(Dataset records)
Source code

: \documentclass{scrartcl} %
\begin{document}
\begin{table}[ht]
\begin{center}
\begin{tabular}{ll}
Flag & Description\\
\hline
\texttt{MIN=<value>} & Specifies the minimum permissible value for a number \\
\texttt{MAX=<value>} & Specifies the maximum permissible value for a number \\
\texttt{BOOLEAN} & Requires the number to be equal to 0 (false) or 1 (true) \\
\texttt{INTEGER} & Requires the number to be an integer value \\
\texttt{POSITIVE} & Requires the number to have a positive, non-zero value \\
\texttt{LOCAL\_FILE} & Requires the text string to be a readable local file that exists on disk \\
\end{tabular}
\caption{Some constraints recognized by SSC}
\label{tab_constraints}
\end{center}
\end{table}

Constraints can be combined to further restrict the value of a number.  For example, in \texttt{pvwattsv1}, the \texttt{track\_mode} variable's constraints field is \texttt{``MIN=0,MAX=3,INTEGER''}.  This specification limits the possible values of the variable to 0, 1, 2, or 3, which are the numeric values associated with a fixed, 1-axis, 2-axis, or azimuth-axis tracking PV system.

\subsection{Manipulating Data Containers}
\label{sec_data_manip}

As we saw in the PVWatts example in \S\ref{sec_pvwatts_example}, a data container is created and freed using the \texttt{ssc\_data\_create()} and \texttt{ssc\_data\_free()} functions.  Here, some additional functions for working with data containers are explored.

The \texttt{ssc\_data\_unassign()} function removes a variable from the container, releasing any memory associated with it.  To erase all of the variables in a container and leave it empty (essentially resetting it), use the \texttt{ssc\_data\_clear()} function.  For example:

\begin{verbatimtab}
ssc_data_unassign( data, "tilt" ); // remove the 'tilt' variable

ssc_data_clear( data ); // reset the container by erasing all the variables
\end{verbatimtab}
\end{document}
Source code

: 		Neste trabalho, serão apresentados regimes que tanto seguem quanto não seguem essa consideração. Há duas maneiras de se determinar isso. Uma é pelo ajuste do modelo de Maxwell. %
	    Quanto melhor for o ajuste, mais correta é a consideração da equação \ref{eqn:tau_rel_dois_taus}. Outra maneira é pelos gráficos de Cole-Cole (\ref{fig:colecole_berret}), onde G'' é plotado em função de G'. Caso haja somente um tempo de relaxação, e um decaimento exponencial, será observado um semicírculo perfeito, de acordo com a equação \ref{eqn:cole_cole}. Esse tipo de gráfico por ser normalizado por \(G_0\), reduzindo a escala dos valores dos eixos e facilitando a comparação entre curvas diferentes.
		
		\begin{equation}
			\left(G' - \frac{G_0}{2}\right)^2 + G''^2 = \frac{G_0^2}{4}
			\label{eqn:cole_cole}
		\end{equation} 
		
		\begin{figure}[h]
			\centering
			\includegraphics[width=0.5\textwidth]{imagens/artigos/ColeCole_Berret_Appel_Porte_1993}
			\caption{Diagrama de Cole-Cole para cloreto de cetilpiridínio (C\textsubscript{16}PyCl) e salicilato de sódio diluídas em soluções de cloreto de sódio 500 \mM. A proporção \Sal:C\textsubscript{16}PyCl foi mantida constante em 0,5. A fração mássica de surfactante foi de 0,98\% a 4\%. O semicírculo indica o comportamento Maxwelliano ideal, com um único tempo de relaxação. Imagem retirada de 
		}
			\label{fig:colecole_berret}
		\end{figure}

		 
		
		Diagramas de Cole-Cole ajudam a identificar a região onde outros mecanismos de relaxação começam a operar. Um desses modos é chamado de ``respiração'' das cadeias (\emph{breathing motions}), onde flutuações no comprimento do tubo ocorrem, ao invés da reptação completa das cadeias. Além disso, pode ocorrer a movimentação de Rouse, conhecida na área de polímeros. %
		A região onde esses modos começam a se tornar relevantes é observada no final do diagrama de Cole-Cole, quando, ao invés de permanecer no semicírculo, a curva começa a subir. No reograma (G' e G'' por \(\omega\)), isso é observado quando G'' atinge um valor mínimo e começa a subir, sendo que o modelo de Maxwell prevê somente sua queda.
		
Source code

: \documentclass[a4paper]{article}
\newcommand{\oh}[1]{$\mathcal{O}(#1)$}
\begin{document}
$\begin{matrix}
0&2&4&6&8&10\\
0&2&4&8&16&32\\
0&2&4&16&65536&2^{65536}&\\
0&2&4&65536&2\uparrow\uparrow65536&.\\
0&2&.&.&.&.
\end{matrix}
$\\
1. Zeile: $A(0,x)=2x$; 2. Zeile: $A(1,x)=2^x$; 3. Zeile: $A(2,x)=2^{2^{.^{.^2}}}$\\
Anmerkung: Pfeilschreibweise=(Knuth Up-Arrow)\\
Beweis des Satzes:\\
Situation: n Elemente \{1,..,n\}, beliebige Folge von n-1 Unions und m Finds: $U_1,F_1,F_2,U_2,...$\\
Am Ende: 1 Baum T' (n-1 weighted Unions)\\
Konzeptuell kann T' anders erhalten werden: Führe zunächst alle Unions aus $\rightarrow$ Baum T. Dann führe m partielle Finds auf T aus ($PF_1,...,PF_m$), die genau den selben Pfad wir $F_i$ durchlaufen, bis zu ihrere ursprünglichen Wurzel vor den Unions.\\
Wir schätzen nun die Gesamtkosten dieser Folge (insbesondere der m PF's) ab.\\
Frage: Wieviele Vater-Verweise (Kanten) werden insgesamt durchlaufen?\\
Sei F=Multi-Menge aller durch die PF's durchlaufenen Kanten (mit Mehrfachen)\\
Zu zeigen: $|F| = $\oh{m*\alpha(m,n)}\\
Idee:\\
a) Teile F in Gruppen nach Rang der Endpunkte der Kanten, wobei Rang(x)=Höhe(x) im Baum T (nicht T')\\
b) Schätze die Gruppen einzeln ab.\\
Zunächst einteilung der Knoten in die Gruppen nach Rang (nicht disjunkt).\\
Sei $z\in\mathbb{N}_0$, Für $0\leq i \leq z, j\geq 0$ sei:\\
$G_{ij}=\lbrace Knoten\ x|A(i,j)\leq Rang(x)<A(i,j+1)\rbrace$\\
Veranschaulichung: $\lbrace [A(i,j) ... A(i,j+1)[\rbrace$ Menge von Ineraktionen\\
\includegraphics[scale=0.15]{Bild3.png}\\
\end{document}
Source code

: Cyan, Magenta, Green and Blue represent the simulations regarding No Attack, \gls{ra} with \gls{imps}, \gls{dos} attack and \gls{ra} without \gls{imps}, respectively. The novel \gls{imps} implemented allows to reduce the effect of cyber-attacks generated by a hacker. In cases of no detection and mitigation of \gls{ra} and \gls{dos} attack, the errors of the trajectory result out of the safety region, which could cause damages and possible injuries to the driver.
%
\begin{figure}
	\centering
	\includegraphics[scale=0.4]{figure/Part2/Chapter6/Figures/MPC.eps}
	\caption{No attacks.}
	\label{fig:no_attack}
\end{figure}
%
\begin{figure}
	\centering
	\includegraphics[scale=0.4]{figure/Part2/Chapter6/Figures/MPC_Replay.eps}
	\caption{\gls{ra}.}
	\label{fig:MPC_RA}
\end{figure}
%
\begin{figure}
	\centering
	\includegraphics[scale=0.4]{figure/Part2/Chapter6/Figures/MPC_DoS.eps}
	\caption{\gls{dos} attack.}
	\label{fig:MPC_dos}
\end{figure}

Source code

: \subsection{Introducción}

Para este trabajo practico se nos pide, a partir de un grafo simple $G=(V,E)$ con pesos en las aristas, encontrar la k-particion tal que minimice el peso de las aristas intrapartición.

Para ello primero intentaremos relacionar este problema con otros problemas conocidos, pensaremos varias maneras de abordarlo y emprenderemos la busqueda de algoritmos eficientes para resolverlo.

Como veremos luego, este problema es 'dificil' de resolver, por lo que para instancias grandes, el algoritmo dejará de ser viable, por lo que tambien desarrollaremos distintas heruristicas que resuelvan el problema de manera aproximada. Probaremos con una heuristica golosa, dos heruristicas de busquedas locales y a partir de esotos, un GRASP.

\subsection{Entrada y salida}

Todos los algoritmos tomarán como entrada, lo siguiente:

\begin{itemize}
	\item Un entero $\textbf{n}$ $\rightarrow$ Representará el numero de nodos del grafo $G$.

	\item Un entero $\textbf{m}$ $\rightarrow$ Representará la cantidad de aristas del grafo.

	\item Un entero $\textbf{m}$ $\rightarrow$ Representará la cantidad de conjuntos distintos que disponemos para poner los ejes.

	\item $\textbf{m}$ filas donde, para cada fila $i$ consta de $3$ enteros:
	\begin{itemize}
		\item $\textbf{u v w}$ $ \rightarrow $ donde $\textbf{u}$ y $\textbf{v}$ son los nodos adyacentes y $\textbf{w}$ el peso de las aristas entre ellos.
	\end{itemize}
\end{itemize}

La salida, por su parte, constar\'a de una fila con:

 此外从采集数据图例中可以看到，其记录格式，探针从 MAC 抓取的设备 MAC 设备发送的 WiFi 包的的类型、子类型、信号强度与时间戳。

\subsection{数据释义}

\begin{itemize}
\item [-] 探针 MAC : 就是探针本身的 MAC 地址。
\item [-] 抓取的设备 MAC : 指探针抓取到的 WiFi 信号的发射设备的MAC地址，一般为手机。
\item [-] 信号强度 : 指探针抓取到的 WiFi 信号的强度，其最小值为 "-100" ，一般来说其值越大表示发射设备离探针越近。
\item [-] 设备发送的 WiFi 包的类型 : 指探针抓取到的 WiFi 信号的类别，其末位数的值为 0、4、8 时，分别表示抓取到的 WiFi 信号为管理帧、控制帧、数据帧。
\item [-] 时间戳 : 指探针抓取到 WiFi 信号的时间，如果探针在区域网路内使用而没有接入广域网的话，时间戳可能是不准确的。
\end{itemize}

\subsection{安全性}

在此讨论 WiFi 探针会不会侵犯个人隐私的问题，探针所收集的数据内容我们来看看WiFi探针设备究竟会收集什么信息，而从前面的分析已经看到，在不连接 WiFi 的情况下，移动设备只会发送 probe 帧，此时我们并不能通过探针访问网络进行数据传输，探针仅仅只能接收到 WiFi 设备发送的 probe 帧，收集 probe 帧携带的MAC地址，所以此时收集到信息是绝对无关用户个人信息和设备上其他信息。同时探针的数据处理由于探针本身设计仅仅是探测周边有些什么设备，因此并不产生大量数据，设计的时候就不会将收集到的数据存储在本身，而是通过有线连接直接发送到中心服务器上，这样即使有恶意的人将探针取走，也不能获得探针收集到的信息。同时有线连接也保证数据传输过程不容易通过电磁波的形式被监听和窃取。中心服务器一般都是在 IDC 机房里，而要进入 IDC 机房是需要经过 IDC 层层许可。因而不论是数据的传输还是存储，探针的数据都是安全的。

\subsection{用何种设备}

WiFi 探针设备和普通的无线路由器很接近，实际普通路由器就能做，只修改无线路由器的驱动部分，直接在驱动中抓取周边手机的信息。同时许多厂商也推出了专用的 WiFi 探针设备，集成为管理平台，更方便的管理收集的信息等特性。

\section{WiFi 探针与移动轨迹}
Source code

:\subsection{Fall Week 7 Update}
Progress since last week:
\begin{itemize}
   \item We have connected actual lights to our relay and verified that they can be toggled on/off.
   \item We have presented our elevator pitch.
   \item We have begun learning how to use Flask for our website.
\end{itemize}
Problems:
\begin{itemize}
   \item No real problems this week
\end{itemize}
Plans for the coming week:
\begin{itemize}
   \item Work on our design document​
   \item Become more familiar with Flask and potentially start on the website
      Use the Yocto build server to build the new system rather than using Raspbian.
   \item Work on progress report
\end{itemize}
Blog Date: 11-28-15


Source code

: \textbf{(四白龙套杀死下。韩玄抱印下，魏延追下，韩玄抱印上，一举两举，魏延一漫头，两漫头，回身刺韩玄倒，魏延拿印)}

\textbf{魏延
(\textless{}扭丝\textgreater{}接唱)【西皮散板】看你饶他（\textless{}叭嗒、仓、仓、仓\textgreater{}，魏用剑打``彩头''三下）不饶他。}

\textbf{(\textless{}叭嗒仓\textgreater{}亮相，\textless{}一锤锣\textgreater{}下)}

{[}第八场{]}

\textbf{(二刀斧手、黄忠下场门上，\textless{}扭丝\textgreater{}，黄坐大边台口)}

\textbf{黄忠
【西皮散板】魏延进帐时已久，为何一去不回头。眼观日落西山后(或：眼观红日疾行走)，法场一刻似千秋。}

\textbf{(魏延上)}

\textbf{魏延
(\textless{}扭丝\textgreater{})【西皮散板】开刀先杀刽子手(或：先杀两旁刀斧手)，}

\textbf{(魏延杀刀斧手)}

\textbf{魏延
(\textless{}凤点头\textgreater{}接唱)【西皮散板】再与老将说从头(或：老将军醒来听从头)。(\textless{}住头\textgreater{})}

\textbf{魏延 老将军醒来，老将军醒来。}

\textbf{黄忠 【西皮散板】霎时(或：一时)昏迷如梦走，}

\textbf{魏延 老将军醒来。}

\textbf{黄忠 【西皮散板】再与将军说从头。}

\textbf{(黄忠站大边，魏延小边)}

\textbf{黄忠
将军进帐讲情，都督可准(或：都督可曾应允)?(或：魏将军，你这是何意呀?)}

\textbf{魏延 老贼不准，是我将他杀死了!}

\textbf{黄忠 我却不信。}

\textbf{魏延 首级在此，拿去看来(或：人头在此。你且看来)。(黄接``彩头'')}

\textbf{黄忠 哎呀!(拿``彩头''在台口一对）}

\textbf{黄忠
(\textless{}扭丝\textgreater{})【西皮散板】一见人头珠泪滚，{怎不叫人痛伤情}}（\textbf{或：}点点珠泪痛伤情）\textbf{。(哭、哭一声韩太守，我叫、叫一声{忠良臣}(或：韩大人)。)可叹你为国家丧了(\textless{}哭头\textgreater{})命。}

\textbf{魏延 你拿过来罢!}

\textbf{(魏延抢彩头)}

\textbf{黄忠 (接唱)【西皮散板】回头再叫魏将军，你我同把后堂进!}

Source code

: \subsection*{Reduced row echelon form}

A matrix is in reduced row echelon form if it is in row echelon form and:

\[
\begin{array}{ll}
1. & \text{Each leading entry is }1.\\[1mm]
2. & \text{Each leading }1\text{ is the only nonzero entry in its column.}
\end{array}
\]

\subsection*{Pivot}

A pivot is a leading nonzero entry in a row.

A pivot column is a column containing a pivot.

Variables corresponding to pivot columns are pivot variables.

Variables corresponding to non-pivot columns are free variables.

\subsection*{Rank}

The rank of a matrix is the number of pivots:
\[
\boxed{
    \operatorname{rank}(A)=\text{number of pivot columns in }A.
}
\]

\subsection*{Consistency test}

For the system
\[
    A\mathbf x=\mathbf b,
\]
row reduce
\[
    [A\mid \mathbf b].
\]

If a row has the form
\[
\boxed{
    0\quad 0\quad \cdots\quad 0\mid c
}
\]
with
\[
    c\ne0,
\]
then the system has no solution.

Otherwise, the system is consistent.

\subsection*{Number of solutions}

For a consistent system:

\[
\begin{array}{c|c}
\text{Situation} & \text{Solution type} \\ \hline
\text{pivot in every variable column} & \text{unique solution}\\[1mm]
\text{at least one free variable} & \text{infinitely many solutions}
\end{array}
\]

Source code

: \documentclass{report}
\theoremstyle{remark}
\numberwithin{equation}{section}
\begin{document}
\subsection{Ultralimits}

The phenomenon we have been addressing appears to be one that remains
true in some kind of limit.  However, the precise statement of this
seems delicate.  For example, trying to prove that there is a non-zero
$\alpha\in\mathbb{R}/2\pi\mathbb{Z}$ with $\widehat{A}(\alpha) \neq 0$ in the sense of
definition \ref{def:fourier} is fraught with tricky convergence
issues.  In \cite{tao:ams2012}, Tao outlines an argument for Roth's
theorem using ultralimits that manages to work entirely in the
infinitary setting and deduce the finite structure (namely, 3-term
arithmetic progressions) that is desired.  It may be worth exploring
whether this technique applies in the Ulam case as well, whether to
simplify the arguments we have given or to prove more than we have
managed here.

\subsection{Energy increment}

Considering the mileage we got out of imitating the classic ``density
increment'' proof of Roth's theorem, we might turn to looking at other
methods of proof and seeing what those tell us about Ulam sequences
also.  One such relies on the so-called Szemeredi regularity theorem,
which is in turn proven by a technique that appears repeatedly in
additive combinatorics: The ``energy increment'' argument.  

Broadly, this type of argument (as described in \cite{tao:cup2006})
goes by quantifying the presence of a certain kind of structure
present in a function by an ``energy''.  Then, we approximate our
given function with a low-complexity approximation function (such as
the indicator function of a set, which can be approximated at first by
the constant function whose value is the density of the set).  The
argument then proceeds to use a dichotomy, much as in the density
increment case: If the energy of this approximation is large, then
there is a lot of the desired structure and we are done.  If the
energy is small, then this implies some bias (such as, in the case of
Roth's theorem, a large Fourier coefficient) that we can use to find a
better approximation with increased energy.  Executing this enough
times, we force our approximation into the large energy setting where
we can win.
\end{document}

> **Task item**
Here the output must be the lines above from the line with "Flag & Description\\" to the line with "de Maxwell. %", both included, duplicated word for word and nothing else.

> **Result below**
Flag & Description\\
\hline
\texttt{MIN=<value>} & Specifies the minimum permissible value for a number \\
\texttt{MAX=<value>} & Specifies the maximum permissible value for a number \\
\texttt{BOOLEAN} & Requires the number to be equal to 0 (false) or 1 (true) \\
\texttt{INTEGER} & Requires the number to be an integer value \\
\texttt{POSITIVE} & Requires the number to have a positive, non-zero value \\
\texttt{LOCAL\_FILE} & Requires the text string to be a readable local file that exists on disk \\
\end{tabular}
\caption{Some constraints recognized by SSC}
\label{tab_constraints}
\end{center}
\end{table}

Constraints can be combined to further restrict the value of a number.  For example, in \texttt{pvwattsv1}, the \texttt{track\_mode} variable's constraints field is \texttt{``MIN=0,MAX=3,INTEGER''}.  This specification limits the possible values of the variable to 0, 1, 2, or 3, which are the numeric values associated with a fixed, 1-axis, 2-axis, or azimuth-axis tracking PV system.

\subsection{Manipulating Data Containers}
\label{sec_data_manip}

As we saw in the PVWatts example in \S\ref{sec_pvwatts_example}, a data container is created and freed using the \texttt{ssc\_data\_create()} and \texttt{ssc\_data\_free()} functions.  Here, some additional functions for working with data containers are explored.

The \texttt{ssc\_data\_unassign()} function removes a variable from the container, releasing any memory associated with it.  To erase all of the variables in a container and leave it empty (essentially resetting it), use the \texttt{ssc\_data\_clear()} function.  For example:

\begin{verbatimtab}
ssc_data_unassign( data, "tilt" ); // remove the 'tilt' variable

ssc_data_clear( data ); // reset the container by erasing all the variables
\end{verbatimtab}
\end{document}
Source code

: 		Neste trabalho, serão apresentados regimes que tanto seguem quanto não seguem essa consideração. Há duas maneiras de se determinar isso. Uma é pelo ajuste do modelo de Maxwell. %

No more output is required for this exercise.